The Twin Towers fell again; the same children’s bodies were laid out once more in Beslan; the same man or woman dressed in black brandished the same machine gun; the Doll continued dancing naked. And there were new scenes—a murky London tube train moments after it had been bombed; the Sari nightclub burning after the Bali bombing; wounded being taken away from the Madrid train bombing, the montage culminating in a shot that zoomed in on the
Sydney Opera House before blowing out to white, a cheap effect accompanied by an ominous rumble.
The Doll closed her eyes.
When she opened them, she saw Osama bin Laden. George W. Bush. Missiles being launched. Men in robes firing grenade launchers. Great buildings exploding into balloons of fire. Women covered in blood. Hostages about to be beheaded. New York! Bali! Madrid! London! Baghdad! The Doll disintegrating into dancing squares of colour, herself pixelated, smiling a smile that was never hers.

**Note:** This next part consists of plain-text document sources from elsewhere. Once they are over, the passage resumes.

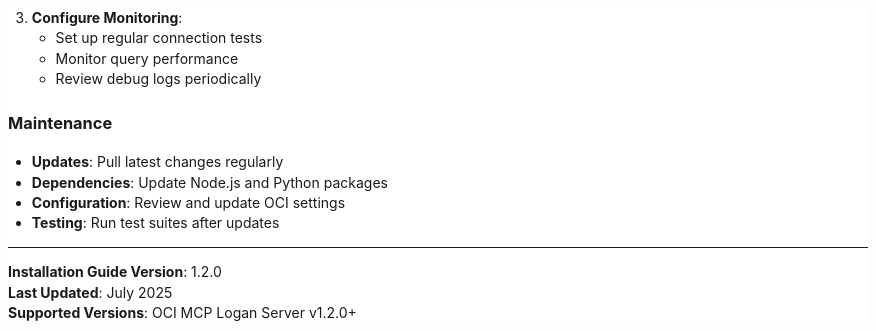 3. **Configure Monitoring**:
   - Set up regular connection tests
   - Monitor query performance
   - Review debug logs periodically

### Maintenance

- **Updates**: Pull latest changes regularly
- **Dependencies**: Update Node.js and Python packages
- **Configuration**: Review and update OCI settings
- **Testing**: Run test suites after updates

---

**Installation Guide Version**: 1.2.0  
**Last Updated**: July 2025  
**Supported Versions**: OCI MCP Logan Server v1.2.0+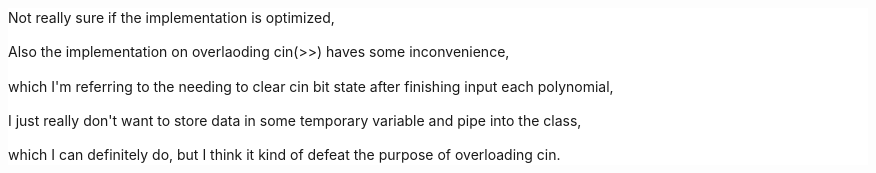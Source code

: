 Not really sure if the implementation is optimized,

Also the implementation on overlaoding cin(>>) haves some inconvenience,

which I'm referring to the needing to clear cin bit state after finishing input each polynomial,

I just really don't want to store data in some temporary variable and pipe into the class,

which I can definitely do, but I think it kind of defeat the purpose of overloading cin.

A Fujitsu air conditioner ad came on and Wilder switched the tv off.
“It’s like when I bought my Subaru Forester,” said Wilder after a few moments’ awkward silence, “and all we could see for weeks after were other Subaru Foresters—parked on the street, driving through the city, stopped at lights. But there are other cars, Gina, and there are other stories.”
This was small comfort to the Doll. There was, she knew, much else on the tv, other headlines in the paper, other voices on the radio talking about other things. But all the Doll could see was her face, her name, all she could hear was one more opinion about her. And it was seizing her like a cold current and taking her somewhere she didn’t want to go, just as the rip had carried Max out to sea.

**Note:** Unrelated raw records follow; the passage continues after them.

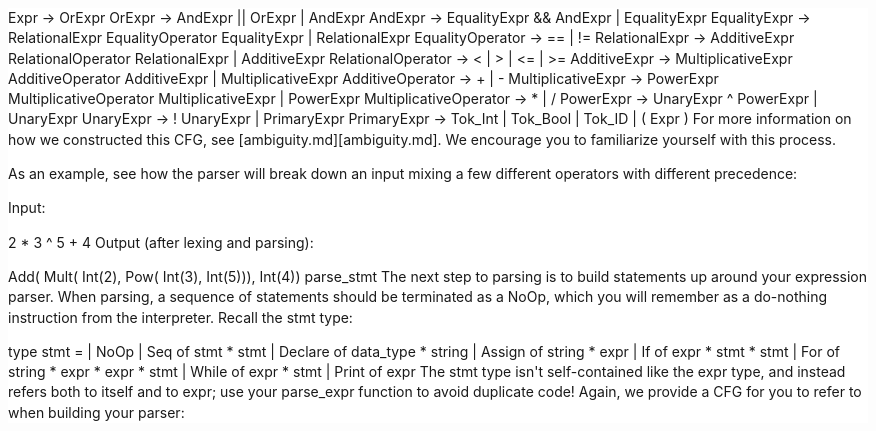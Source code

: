 Expr -> OrExpr
OrExpr -> AndExpr || OrExpr | AndExpr
AndExpr -> EqualityExpr && AndExpr | EqualityExpr
EqualityExpr -> RelationalExpr EqualityOperator EqualityExpr | RelationalExpr
EqualityOperator -> == | !=
RelationalExpr -> AdditiveExpr RelationalOperator RelationalExpr | AdditiveExpr
RelationalOperator -> < | > | <= | >=
AdditiveExpr -> MultiplicativeExpr AdditiveOperator AdditiveExpr | MultiplicativeExpr
AdditiveOperator -> + | -
MultiplicativeExpr -> PowerExpr MultiplicativeOperator MultiplicativeExpr | PowerExpr
MultiplicativeOperator -> * | /
PowerExpr -> UnaryExpr ^ PowerExpr | UnaryExpr
UnaryExpr -> ! UnaryExpr | PrimaryExpr
PrimaryExpr -> Tok_Int | Tok_Bool | Tok_ID | ( Expr )
For more information on how we constructed this CFG, see [ambiguity.md][ambiguity.md]. We encourage you to familiarize yourself with this process.

As an example, see how the parser will break down an input mixing a few different operators with different precedence:

Input:

2 * 3 ^ 5 + 4
Output (after lexing and parsing):

Add(
  Mult(
    Int(2),
    Pow(
      Int(3),
      Int(5))),
  Int(4))
parse_stmt
The next step to parsing is to build statements up around your expression parser. When parsing, a sequence of statements should be terminated as a NoOp, which you will remember as a do-nothing instruction from the interpreter. Recall the stmt type:

type stmt =
  | NoOp
  | Seq of stmt * stmt
  | Declare of data_type * string
  | Assign of string * expr
  | If of expr * stmt * stmt
  | For of string * expr * expr * stmt
  | While of expr * stmt
  | Print of expr
The stmt type isn't self-contained like the expr type, and instead refers both to itself and to expr; use your parse_expr function to avoid duplicate code! Again, we provide a CFG for you to refer to when building your parser:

“I’m not a car, Wilder, and this isn’t another story,” she said, lifting up a copy of that day’s
Telegraph
. “Look here.” And there, on the third page, was an article that declared “the story of the homegrown terrorist cell is shaping up to be the story of the year”.
“And how’s it end?” the Doll asked. “Do I get shot or
what? You tell me, Wilder. It can hardly end up as a mistake. That’s not the story of the year—that’s an embarrassment.”
Wilder went quiet.
“It happens, Gina. They go crazy for a few days, then they move on like dogs. Besides,” she said, picking up a
Sydney Morning Herald
and brandishing it like a sacred oracle, “not everyone’s against you. There’s something here saying how there’s a climate of hysteria that could lead to innocent people being persecuted.”
“Could?” said the Doll incredulously. “What’s with the fucking ‘could’?”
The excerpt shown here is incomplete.